■ **Stored data**
━━━━━━━━━━━━━━━━━━━━
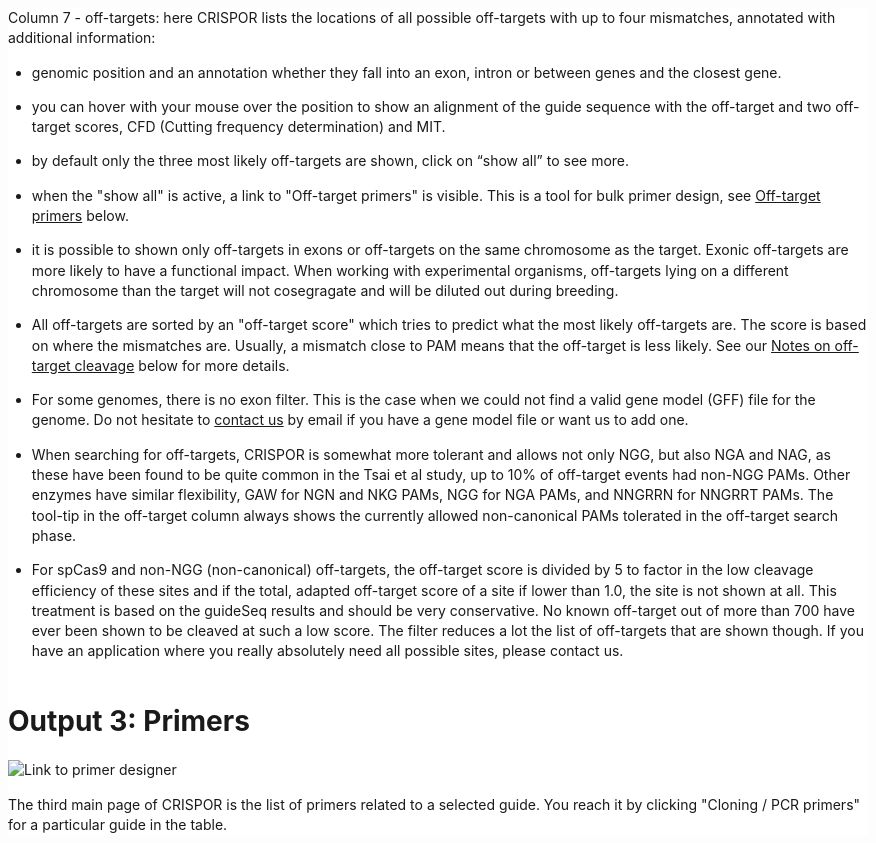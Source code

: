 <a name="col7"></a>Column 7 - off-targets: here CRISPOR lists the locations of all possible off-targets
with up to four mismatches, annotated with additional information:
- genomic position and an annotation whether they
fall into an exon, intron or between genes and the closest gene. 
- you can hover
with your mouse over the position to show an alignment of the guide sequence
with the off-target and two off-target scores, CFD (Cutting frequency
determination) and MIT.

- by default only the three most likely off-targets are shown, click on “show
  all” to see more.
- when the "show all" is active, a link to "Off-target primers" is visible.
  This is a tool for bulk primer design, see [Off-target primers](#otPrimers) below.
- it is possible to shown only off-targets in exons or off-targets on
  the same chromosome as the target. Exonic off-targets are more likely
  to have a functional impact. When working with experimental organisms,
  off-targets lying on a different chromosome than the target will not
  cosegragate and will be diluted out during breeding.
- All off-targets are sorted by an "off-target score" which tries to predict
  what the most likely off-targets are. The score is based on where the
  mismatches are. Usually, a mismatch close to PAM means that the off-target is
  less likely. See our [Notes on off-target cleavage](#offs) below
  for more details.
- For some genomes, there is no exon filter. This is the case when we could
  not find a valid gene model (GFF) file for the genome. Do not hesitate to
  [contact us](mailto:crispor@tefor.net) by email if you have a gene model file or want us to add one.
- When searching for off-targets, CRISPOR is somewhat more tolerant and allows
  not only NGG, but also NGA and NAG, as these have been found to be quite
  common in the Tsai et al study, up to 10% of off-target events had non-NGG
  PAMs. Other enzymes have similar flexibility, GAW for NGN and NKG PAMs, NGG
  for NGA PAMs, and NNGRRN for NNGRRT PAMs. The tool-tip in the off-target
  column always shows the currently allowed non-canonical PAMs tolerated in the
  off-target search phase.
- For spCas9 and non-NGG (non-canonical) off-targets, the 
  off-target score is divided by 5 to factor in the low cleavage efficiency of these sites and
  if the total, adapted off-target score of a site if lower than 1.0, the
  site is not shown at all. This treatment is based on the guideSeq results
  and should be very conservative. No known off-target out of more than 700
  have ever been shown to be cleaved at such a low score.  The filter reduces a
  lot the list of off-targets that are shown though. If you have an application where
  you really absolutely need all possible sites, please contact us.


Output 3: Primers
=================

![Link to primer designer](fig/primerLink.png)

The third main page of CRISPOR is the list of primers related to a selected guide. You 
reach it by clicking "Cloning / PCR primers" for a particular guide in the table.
━━━━━━━━━━━━━━━━━━━━
■ **TASK ITEM**
Could you restate, word for word, the lines above from the one with "with your mouse" to the one with "to see more.", both included?

■ **PROBLEM SOLUTION**
with your mouse over the position to show an alignment of the guide sequence
with the off-target and two off-target scores, CFD (Cutting frequency
determination) and MIT.

- by default only the three most likely off-targets are shown, click on “show
  all” to see more.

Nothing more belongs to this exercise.